モデルが分析や研究といった、国際競争力にとって重要な目的で運用される場合、その出力が訓練に使用された表現的著作物の代替となる可能性は低い。しかし、既存市場において著作物と競合する表現的コンテンツを、大量の著作物を用いて商業的に生み出す行為、とりわけ違法なアクセスを通じてそれが行われる場合には、確立したフェアユースの範囲を逸脱する。

フェアユースに該当しない可能性のある利用については、継続的な革新を支えるための実務的な解決策が不可欠である。AI訓練に関するライセンス契約は、個別的または集団的な形態で特定の分野において急速に出現しているが、その普及は未だ一様ではない。自主的なライセンスの顕著な成長と、法改正に対する関係者の支持の欠如を踏まえれば、政府による介入は現時点では時期尚早であるとわれわれは考える。

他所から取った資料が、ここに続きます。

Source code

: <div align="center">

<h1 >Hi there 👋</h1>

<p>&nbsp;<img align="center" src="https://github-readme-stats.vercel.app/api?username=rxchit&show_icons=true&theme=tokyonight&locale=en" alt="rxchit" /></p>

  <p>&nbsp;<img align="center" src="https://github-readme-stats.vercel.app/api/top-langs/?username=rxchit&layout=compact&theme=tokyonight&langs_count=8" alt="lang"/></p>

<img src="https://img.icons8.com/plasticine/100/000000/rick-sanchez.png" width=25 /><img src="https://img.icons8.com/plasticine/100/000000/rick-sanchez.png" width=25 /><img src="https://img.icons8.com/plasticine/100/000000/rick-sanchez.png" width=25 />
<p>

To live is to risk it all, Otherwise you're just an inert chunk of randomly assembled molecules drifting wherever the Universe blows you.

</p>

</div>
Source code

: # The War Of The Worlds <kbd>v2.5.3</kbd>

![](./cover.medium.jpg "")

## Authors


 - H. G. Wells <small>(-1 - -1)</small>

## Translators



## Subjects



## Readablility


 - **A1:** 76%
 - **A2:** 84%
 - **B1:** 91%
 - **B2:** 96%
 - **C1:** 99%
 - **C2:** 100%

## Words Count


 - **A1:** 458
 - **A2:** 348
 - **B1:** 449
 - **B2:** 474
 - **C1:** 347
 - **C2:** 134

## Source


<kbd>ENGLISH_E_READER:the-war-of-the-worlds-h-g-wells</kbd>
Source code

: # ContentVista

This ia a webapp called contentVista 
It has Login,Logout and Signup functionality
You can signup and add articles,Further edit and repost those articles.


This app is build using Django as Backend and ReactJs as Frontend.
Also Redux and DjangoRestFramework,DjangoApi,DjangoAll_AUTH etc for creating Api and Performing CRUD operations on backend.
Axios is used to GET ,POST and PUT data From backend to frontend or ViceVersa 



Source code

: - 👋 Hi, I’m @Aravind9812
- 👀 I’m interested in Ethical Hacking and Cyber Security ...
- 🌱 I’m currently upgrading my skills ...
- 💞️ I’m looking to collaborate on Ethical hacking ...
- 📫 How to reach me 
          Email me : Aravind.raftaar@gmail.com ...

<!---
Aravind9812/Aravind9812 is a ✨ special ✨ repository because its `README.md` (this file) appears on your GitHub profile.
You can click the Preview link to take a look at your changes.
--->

むしろ、ライセンス市場は発展を続け、初期の成功事例を他の文脈にも迅速に広げるべきである。残されたギャップが埋まらないと見込まれる分野においては、市場の失敗に対応するため、拡大集中許諾のような代替的アプローチを検討すべきである。

解説

集中許諾制度は権利集中管理団体が著作権者に代わって著作権を管理する制度で、団体の構成員のみが対象だが、これを構成員以外にも拡大するのが拡大集中許諾制度。日本では多くの音楽家が著作権の管理をJASRACに委託しているが、JASRACが権利者から管理を委託されていない楽曲についても、権利者に代わって管理できるようにする。利用者はこの制度によって権利者を探し出す手間が省けるので、権利者の身元あるいは所在が不明な孤児著作物問題の有効な解決策にもなる。

欧州は2019年に成立したデジタル単一市場著作権指令によってこの制度を採用した。米議会著作権局も2015年に「孤児著作物と大規模デジタル化」と題する報告書を発表。拡大集中許諾制度を創設するパイロット プログラムを提案して、パブコメを募集したが反対が賛成の5倍近くを占めたため、著作権局は立法を断念した。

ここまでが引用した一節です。